### YOUR OBJECTIVE
Look through the records below and copy each line that includes the word "distinct".

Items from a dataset
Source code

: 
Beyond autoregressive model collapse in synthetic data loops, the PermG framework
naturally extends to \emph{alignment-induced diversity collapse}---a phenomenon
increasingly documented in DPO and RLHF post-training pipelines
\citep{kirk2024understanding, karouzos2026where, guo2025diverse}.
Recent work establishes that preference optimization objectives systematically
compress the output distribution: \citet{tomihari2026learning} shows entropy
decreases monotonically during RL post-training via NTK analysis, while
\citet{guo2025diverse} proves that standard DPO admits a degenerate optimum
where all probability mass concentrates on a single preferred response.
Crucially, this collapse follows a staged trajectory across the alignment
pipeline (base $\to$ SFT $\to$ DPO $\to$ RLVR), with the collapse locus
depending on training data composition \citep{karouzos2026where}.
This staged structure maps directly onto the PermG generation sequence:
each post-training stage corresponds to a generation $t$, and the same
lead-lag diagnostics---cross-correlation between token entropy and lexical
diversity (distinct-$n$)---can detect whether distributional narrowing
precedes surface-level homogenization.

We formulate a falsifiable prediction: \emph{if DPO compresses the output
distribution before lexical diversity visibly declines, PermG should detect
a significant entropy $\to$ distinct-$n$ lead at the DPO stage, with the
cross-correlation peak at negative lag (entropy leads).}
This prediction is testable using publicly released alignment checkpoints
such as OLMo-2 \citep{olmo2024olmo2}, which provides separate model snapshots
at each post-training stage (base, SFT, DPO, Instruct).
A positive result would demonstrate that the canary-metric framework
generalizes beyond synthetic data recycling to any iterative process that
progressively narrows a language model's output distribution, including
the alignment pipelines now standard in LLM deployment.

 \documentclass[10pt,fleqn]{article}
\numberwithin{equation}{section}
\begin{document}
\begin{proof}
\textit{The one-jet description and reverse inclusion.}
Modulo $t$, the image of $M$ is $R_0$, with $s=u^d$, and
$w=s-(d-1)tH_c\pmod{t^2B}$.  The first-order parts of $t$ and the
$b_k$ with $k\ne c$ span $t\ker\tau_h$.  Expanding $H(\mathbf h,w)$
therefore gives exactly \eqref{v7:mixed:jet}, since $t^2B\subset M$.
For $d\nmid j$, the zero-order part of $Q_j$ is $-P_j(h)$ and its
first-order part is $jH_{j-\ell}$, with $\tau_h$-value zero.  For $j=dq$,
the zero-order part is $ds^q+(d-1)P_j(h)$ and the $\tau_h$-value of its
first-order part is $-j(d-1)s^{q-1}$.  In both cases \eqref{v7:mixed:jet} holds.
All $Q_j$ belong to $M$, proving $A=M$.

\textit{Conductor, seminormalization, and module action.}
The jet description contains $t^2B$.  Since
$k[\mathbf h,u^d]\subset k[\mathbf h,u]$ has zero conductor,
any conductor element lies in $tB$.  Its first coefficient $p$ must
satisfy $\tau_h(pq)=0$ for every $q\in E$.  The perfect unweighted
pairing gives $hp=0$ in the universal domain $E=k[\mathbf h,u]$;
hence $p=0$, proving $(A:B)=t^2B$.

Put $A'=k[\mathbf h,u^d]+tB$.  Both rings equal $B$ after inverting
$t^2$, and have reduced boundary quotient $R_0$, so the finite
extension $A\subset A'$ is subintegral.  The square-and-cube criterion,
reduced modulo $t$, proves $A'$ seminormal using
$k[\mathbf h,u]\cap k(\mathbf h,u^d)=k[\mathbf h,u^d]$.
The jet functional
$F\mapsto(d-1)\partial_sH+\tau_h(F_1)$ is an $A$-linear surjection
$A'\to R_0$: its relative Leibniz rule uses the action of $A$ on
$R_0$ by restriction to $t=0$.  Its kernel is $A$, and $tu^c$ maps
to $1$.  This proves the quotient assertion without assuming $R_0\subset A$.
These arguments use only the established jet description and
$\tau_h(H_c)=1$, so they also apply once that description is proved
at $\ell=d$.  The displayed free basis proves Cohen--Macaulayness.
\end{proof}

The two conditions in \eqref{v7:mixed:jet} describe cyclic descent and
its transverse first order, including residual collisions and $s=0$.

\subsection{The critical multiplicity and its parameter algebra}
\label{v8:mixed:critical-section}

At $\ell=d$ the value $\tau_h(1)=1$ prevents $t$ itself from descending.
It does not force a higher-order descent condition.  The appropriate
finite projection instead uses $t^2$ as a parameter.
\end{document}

### RESULT OF THIS TASK
diversity (distinct-$n$)---can detect whether distributional narrowing
a significant entropy $\to$ distinct-$n$ lead at the DPO stage, with the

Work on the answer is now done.